EXERCISE DETAILS: Which lines run from the one containing "Amazon Kinesis makes" to the end of the material below? Retype exactly those, both ends included, and nothing else.

EXTRACTED ENTRIES:
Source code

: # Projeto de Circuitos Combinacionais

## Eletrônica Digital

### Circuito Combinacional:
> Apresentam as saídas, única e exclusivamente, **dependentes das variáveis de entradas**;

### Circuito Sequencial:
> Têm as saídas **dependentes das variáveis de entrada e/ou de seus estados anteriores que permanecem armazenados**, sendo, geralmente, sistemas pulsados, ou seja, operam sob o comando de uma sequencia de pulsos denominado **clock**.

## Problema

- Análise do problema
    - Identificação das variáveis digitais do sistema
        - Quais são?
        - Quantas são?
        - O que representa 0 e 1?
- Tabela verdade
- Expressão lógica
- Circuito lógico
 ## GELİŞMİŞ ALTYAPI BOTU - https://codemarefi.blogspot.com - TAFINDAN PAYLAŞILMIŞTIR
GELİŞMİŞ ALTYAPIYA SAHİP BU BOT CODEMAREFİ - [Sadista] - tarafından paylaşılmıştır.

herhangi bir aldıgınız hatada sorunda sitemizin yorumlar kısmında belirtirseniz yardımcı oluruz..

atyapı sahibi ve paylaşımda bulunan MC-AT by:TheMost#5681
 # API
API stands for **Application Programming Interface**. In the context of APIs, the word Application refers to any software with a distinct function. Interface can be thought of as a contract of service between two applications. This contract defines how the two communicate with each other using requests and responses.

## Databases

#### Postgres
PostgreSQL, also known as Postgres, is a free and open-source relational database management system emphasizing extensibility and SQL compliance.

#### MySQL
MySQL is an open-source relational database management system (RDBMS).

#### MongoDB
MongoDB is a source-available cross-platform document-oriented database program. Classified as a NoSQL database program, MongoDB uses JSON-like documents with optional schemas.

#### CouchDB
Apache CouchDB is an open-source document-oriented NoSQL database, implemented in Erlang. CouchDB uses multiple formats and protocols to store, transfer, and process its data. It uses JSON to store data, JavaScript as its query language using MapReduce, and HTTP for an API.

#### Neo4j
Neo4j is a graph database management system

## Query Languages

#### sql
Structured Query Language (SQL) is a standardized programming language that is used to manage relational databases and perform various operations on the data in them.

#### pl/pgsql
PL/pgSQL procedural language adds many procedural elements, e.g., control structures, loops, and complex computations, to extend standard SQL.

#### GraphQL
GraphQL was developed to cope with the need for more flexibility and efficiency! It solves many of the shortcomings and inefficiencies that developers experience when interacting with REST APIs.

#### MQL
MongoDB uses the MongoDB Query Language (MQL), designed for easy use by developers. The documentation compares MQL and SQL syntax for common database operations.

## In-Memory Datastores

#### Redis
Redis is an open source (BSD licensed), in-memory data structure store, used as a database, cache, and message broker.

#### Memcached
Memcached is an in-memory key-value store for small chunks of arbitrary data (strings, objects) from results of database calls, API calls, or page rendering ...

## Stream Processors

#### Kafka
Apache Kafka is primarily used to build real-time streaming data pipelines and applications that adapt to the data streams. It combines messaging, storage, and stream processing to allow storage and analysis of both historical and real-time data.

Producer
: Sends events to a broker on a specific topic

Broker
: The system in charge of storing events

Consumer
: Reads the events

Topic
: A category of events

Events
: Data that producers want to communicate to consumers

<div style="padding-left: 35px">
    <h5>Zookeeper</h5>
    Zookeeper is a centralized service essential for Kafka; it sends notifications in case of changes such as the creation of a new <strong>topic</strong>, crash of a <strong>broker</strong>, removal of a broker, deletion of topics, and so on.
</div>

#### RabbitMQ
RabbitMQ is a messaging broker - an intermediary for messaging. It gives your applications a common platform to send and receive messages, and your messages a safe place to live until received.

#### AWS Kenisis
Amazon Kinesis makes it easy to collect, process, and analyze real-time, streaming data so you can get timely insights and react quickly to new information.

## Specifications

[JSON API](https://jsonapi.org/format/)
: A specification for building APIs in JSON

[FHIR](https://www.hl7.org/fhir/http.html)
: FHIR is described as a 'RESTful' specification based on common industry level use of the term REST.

RESPONSE TO THIS TASK:
Amazon Kinesis makes it easy to collect, process, and analyze real-time, streaming data so you can get timely insights and react quickly to new information.

## Specifications

[JSON API](https://jsonapi.org/format/)
: A specification for building APIs in JSON

[FHIR](https://www.hl7.org/fhir/http.html)
: FHIR is described as a 'RESTful' specification based on common industry level use of the term REST.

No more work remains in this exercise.